The upper reinforcing strip 40 is shorter than the lower reinforcing strip 50, and is located closer to the outer side 30a and the top side 30c. On the other hand, the lower reinforcing strip 50 is located closer to the inner side 30b and the bottom side 30d.

During fabrication in a manufacturing plant, the upper reinforcing strip 40 is provided near two outer ends with two threaded holes 41, 42 and the lower reinforcing strip 50 is provided near two outer ends with two through holes 51, 52 that are preferably two long slots. The upper and the lower reinforcing strips 40, 50 having threaded holes 41, 42 and through holes 51, 52, respectively, formed thereon are then embedded in the main body of the cushion pad 30 when the latter is molded.

The upper and the lower mounting holes 31, 32 and 33, 34 may also be preformed on the cushion pad 30 when the main body is molded. The upper mounting holes 31, 32 are pre-tapped or adapted to receive self-tapping screws. The lower mounting holes 33, 34 are preferably stepped holes having a diameter-expanded section at the outer side 30a and a diameter-reduced section at the inner side 30b of the main body, so that screws may be screwed into the lower mounting holes 33, 34 with head portions of the screws completely sunk in the diameter-expanded section of the lower mounting holes 33, 34.

A first set of screws 61 may be separately screwed into the upper mounting holes 31, 32 on the outer side 30a of the cushion pad 30 to engage with the threaded holes 41, 42 pre-formed on the upper reinforcing strip 40, and a second set of screws 62 may be separately screwed into the lower mounting holes 33, 34 on the outer side 30a of the cushion pad 30 through the through holes 51, 52 pre-formed on the lower reinforcing strip 50 to connect the cushion pad 30 to one lateral side of the hard disk drive 20.

Please refer to FIGS. 5 and 6. A computer case 70 defines a chamber 71 for the hard disk drive 20. Two sidewalls of the chamber 71 are provided with pre-formed mounting slots 72. To mount the hard disk drive 20 and the damping device of the present invention in the chamber 71 of the computer case 70, first extend the second set of screws 62 into the lower mounting holes 33, 34 through the through holes 51, 52 on the lower reinforcing strips 50 to engage with threaded holes correspondingly provided at two lateral sides of the hard disk drive 20, so as to connect the cushion pads 30 to two lateral sides of the hard disk drive 20, and then extend the first set of screws 61 through the mounting slots 72 on the sidewalls of the chamber 71 into the upper mounting holes 31, 32 of the cushion pads 30 to engage with the threaded holes 41, 42 on the upper reinforcing strips 40. The hard disk drive 20 having the damping device of the present invention connected to two lateral sides thereof is therefore assembled to the computer case 70.
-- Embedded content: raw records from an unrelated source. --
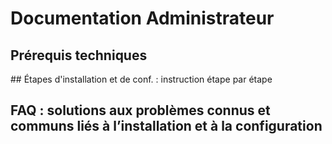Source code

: # Documentation Administrateur


## Prérequis techniques


## Étapes d'installation et de conf. : instruction étape par étape


## FAQ : solutions aux problèmes connus et communs liés à l’installation et à la configuration

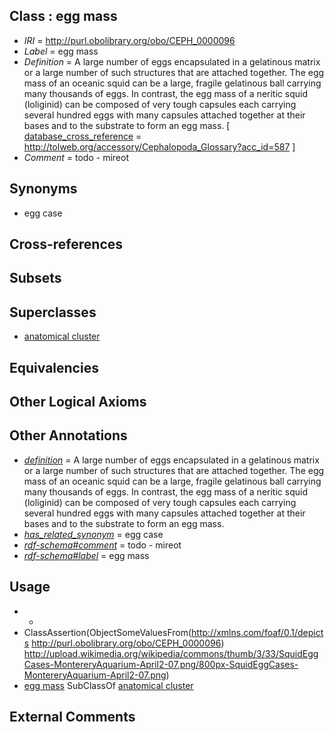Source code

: 
## Class : egg mass

 * *IRI* = http://purl.obolibrary.org/obo/CEPH_0000096
 * *Label* = egg mass
 * *Definition* = A large number of eggs encapsulated in a gelatinous matrix or a large number of such structures that are attached together. The egg mass of an oceanic squid can be a large, fragile gelatinous ball carrying many thousands of eggs. In contrast, the egg mass of a neritic squid (loliginid) can be composed of very tough capsules each carrying several hundred eggs with many capsules attached together at their bases and to the substrate to form an egg mass. [ [database_cross_reference](../../ef/oboInOwl#hasDbXref.md) = http://tolweb.org/accessory/Cephalopoda_Glossary?acc_id=587 ]
 * *Comment* = todo - mireot

## Synonyms

 * egg case

## Cross-references


## Subsets


## Superclasses

 * [anatomical cluster](../../UBERON/77/UBERON_0000477.md)

## Equivalencies


## Other Logical Axioms


## Other Annotations

 * *[definition](../../IAO/15/IAO_0000115.md)* = A large number of eggs encapsulated in a gelatinous matrix or a large number of such structures that are attached together. The egg mass of an oceanic squid can be a large, fragile gelatinous ball carrying many thousands of eggs. In contrast, the egg mass of a neritic squid (loliginid) can be composed of very tough capsules each carrying several hundred eggs with many capsules attached together at their bases and to the substrate to form an egg mass.
 * *[has_related_synonym](../../ym/oboInOwl#hasRelatedSynonym.md)* = egg case
 * *[rdf-schema#comment](../../nt/rdf-schema#comment.md)* = todo - mireot
 * *[rdf-schema#label](../../el/rdf-schema#label.md)* = egg mass

## Usage

 * -
 * ClassAssertion(ObjectSomeValuesFrom(<http://xmlns.com/foaf/0.1/depicts> <http://purl.obolibrary.org/obo/CEPH_0000096>) <http://upload.wikimedia.org/wikipedia/commons/thumb/3/33/SquidEggCases-MontereryAquarium-April2-07.png/800px-SquidEggCases-MontereryAquarium-April2-07.png>)
 * [egg mass](../../CEPH/96/CEPH_0000096.md) SubClassOf [anatomical cluster](../../UBERON/77/UBERON_0000477.md)

## External Comments

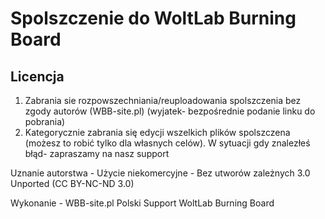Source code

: <h1>Spolszczenie do WoltLab Burning Board</h1>

<h2>Licencja</h2>

1. Zabrania sie rozpowszechniania/reuploadowania spolszczenia bez zgody autorów (WBB-site.pl) (wyjatek- bezpośrednie
podanie linku do pobrania)
2. Kategorycznie zabrania się edycji wszelkich plików spolszczena (możesz to robić tylko dla własnych celów). 
W sytuacji gdy znalezłeś błąd- zapraszamy na nasz support

Uznanie autorstwa - Użycie niekomercyjne - Bez utworów zależnych 3.0 Unported (CC BY-NC-ND 3.0)

Wykonanie - WBB-site.pl Polski Support WoltLab Burning Board 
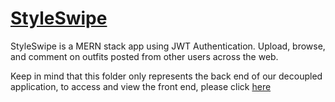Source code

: # [StyleSwipe](https://style-swipe.netlify.app)

StyleSwipe is a MERN stack app using JWT Authentication. Upload, browse, and comment on outfits posted from other users across the web.

Keep in mind that this folder only represents the back end of our decoupled application, to access and view the front end, please click [here](https://github.com/korycfitz/styleSwipe-front-end)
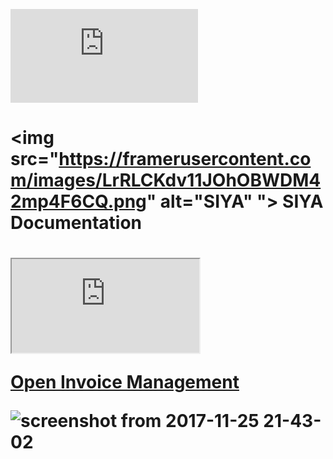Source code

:![HTML](https://mcp-testing-airflow.s3.ap-south-1.amazonaws.com/invoice_management.html)

# <img src="https://framerusercontent.com/images/LrRLCKdv11JOhOBWDM42mp4F6CQ.png" alt="SIYA" "> SIYA Documentation

# <iframe src="https://mcp-testing-airflow.s3.ap-south-1.amazonaws.com/invoice_management.html" alt="SIYA" > SIYA Documentation

# SIYA Documentation

<img src="https://framerusercontent.com/images/LrRLCKdv11JOhOBWDM42mp4F6CQ.png" 
     alt="SIYA" 
     style="width:40px; height:40px;">

<iframe src="https://mcp-testing-airflow.s3.ap-south-1.amazonaws.com/invoice_management.html">
</iframe>

[Open Invoice Management](https://mcp-testing-airflow.s3.ap-south-1.amazonaws.com/invoice_management.html)


![screenshot from 2017-11-25 21-43-02](https://user-images.githubusercontent.com/1908863/33236942-aa809c1c-d229-11e7-9c4b-9a680fd852ed.png)
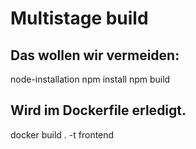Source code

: # Multistage build

## Das wollen wir vermeiden:
node-installation
npm install
npm build

## Wird im Dockerfile erledigt.
docker build . -t frontend

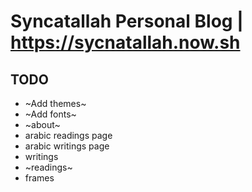 # Syncatallah Personal Blog | https://sycnatallah.now.sh

## TODO 
- ~Add themes~
- ~Add fonts~
- ~about~
- arabic readings page
- arabic writings page
- writings 
- ~readings~
- frames
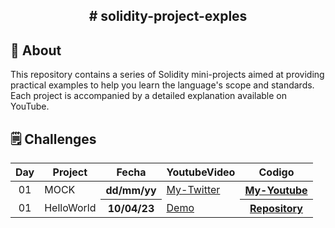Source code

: 
<h2 align="center">  # solidity-project-exples <h2>

## 📝 About

This repository contains a series of Solidity mini-projects aimed at providing practical examples to help you learn the language's scope and standards. Each project is accompanied by a detailed explanation available on YouTube.

## 🗒 Challenges
<table>
<thead>
<tr>
<th align="center">Day</th>
<th>Project</th>
<th>Fecha</th>
<th>YoutubeVideo</th>
<th>Codigo</th>
</tr>
</thead>
<tbody>

<tr>
<td align="center">01</td>
<td>MOCK</td>
<th>dd/mm/yy</th>
<td><a href="https://twitter.com/LeanLabiano" rel="nofollow">My-Twitter</a></td>
<th><a href="https://www.youtube.com/@leanlabiano" rel="nofollow">My-Youtube</a></th>
</tr>
<tr>
<td align="center">01</td>
<td>HelloWorld</td>
<th>10/04/23</th>
<td><a href="" rel="nofollow">Demo</a></td>
<th><a href="" rel="nofollow">Repository</a></th>
</tr>






</tbody>
</table>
With the above arrangements, any vibratory force produced by the hard disk drive 20 during operation thereof is first applied to the main body of the cushion pads 30 and the lower reinforcing strips 50 that are longer and located closer to the hard disk drive 20, and the upper reinforcing strips 40 that are shorter and located farther from the hard disk drive 20 serve as supplementary structures to bear the vibratory force. Since the upper and the lower reinforcing strips 40, 50 are separated from one another, they do not bear uniform force while absorbing the vibration produced by the operating hard disk drive 20. Therefore, the inherent elasticity and vibration-absorbing ability of the main bodies of the cushion pads 30 may be maintained.

Unlike the conventional damping devices for hard disk drive that have integrally formed reinforcing members embedded in the cushion pads to bear the same vibratory force as the main bodies of the cushion pads and transfer the vibratory force to the computer case to produce undesired noises, the present invention enables the main bodies of the cushion pads to maintain their elasticity and vibration-absorbing ability to effectively reduce the noise produced by the operating hard disk drive.

The present invention has been described with some preferred embodiments thereof and it is understood that many changes and modifications in the described embodiments can be carried out without departing from the scope and the spirit of the invention that is to be limited only by the appended claims.